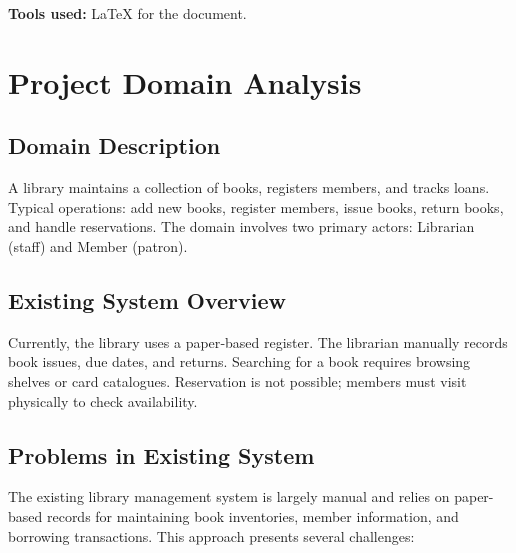 \documentclass[11pt,a4paper]{article}
\begin{document}
\textbf{Tools used:} \LaTeX{} for the document.


\section{Project Domain Analysis}

\subsection{Domain Description}
A library maintains a collection of books, registers members, and tracks loans. Typical operations: add new books, register members, issue books, return books, and handle reservations. The domain involves two primary actors: Librarian (staff) and Member (patron).

\subsection{Existing System Overview}
Currently, the library uses a paper‑based register. The librarian manually records book issues, due dates, and returns. Searching for a book requires browsing shelves or card catalogues. Reservation is not possible; members must visit physically to check availability.

\subsection{Problems in Existing System}

The existing library management system is largely manual and relies on paper-based records for maintaining book inventories, member information, and borrowing transactions. This approach presents several challenges:
\end{document}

○ ○ ○ ○ ○ ○ ○

#### [WORK INSTRUCTIONS]
Search the data above for the string "members" and report each line that holds it.

#### [SOLUTION FOR THIS EXERCISE]
A library maintains a collection of books, registers members, and tracks loans. Typical operations: add new books, register members, issue books, return books, and handle reservations. The domain involves two primary actors: Librarian (staff) and Member (patron).
Currently, the library uses a paper‑based register. The librarian manually records book issues, due dates, and returns. Searching for a book requires browsing shelves or card catalogues. Reservation is not possible; members must visit physically to check availability.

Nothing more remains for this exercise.